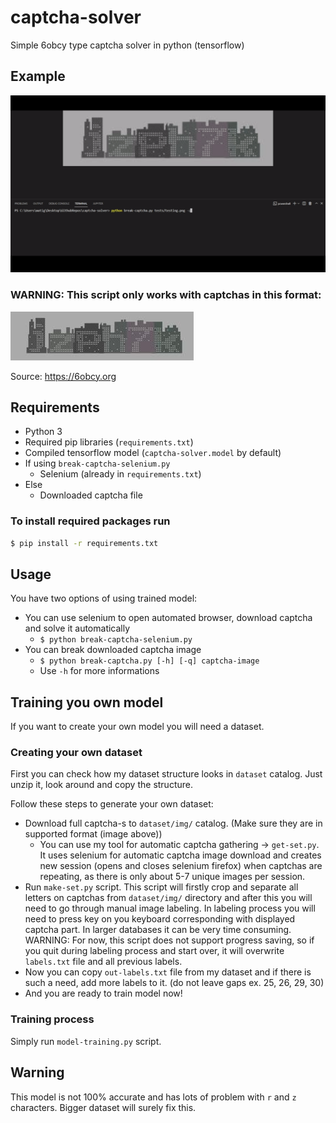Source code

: # captcha-solver
Simple 6obcy type captcha solver in python (tensorflow)


## Example
![](tests/example.gif)


### WARNING: This script only works with captchas in this format:
![](tests/testing.png)

Source: https://6obcy.org


## Requirements
* Python 3
* Required pip libraries (`requirements.txt`)
* Compiled tensorflow model (`captcha-solver.model` by default)
* If using `break-captcha-selenium.py`
    * Selenium (already in `requirements.txt`)
* Else
    * Downloaded captcha file


### To install required packages run
```bash
$ pip install -r requirements.txt 
```


## Usage
You have two options of using trained model:
* You can use selenium to open automated browser, download captcha and solve it automatically
    * `$ python break-captcha-selenium.py`
* You can break downloaded captcha image
    * `$ python break-captcha.py [-h] [-q] captcha-image`
    * Use `-h` for more informations


## Training you own model
If you want to create your own model you will need a dataset.

### Creating your own dataset
First you can check how my dataset structure looks in `dataset` catalog. Just unzip it, look around and copy the structure.

Follow these steps to generate your own dataset:
* Download full captcha-s to `dataset/img/` catalog. (Make sure they are in supported format (image above))
    * You can use my tool for automatic captcha gathering -> `get-set.py`. It uses selenium for automatic captcha image download and creates new session (opens and closes selenium firefox) when captchas are repeating, as there is only about 5-7 unique images per session.
* Run `make-set.py` script. This script will firstly crop and separate all letters on captchas from `dataset/img/` directory and after this you will need to go through manual image labeling. In labeling process you will need to press key on you keyboard corresponding with displayed captcha part. In larger databases it can be very time consuming. WARNING: For now, this script does not support progress saving, so if you quit during labeling process and start over, it will overwrite `labels.txt` file and all previous labels.
* Now you can copy `out-labels.txt` file from my dataset and if there is such a need, add more labels to it. (do not leave gaps ex. 25, 26, 29, 30)
* And you are ready to train model now!


### Training process
Simply run `model-training.py` script.


## Warning
This model is not 100% accurate and has lots of problem with `r` and `z` characters. Bigger dataset will surely fix this.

_ _ _ _ _ _ _

-- Prompt --
Give back the material word for word, leaving out its pictures.

-- Task response --
Source code

: # captcha-solver
Simple 6obcy type captcha solver in python (tensorflow)


## Example
![](tests/example.gif)


### WARNING: This script only works with captchas in this format:
![](tests/testing.png)

Source: https://6obcy.org


## Requirements
* Python 3
* Required pip libraries (`requirements.txt`)
* Compiled tensorflow model (`captcha-solver.model` by default)
* If using `break-captcha-selenium.py`
    * Selenium (already in `requirements.txt`)
* Else
    * Downloaded captcha file


### To install required packages run
```bash
$ pip install -r requirements.txt 
```


## Usage
You have two options of using trained model:
* You can use selenium to open automated browser, download captcha and solve it automatically
    * `$ python break-captcha-selenium.py`
* You can break downloaded captcha image
    * `$ python break-captcha.py [-h] [-q] captcha-image`
    * Use `-h` for more informations


## Training you own model
If you want to create your own model you will need a dataset.

### Creating your own dataset
First you can check how my dataset structure looks in `dataset` catalog. Just unzip it, look around and copy the structure.

Follow these steps to generate your own dataset:
* Download full captcha-s to `dataset/img/` catalog. (Make sure they are in supported format (image above))
    * You can use my tool for automatic captcha gathering -> `get-set.py`. It uses selenium for automatic captcha image download and creates new session (opens and closes selenium firefox) when captchas are repeating, as there is only about 5-7 unique images per session.
* Run `make-set.py` script. This script will firstly crop and separate all letters on captchas from `dataset/img/` directory and after this you will need to go through manual image labeling. In labeling process you will need to press key on you keyboard corresponding with displayed captcha part. In larger databases it can be very time consuming. WARNING: For now, this script does not support progress saving, so if you quit during labeling process and start over, it will overwrite `labels.txt` file and all previous labels.
* Now you can copy `out-labels.txt` file from my dataset and if there is such a need, add more labels to it. (do not leave gaps ex. 25, 26, 29, 30)
* And you are ready to train model now!


### Training process
Simply run `model-training.py` script.


## Warning
This model is not 100% accurate and has lots of problem with `r` and `z` characters. Bigger dataset will surely fix this.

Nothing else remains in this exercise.